SOURCE DATA
-*-*-

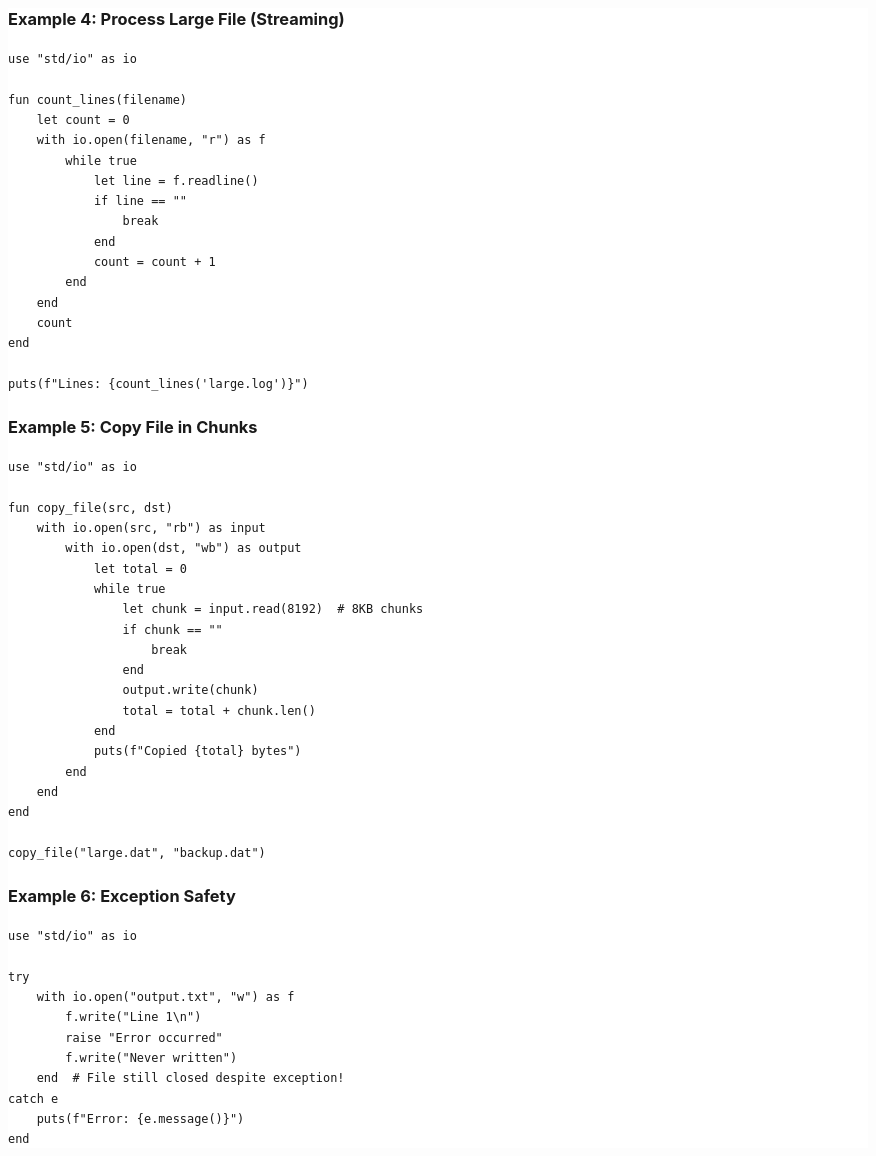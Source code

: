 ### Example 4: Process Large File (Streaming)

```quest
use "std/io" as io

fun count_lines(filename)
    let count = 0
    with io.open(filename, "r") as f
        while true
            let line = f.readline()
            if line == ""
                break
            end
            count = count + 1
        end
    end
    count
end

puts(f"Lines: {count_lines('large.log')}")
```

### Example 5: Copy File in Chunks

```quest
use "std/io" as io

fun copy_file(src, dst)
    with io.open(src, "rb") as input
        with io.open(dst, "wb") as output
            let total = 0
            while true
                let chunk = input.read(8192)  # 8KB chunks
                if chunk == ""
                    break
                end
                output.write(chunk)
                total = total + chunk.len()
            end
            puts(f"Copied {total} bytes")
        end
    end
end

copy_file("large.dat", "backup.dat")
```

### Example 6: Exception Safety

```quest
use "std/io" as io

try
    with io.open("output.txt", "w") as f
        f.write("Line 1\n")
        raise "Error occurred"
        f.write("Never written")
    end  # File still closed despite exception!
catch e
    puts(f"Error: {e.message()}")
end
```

-*-*-

YOUR TASK
Go over the data above and copy every line that has the word "with" in it.

REPLY TO THE EXERCISE
    with io.open(filename, "r") as f
    with io.open(src, "rb") as input
        with io.open(dst, "wb") as output
    with io.open("output.txt", "w") as f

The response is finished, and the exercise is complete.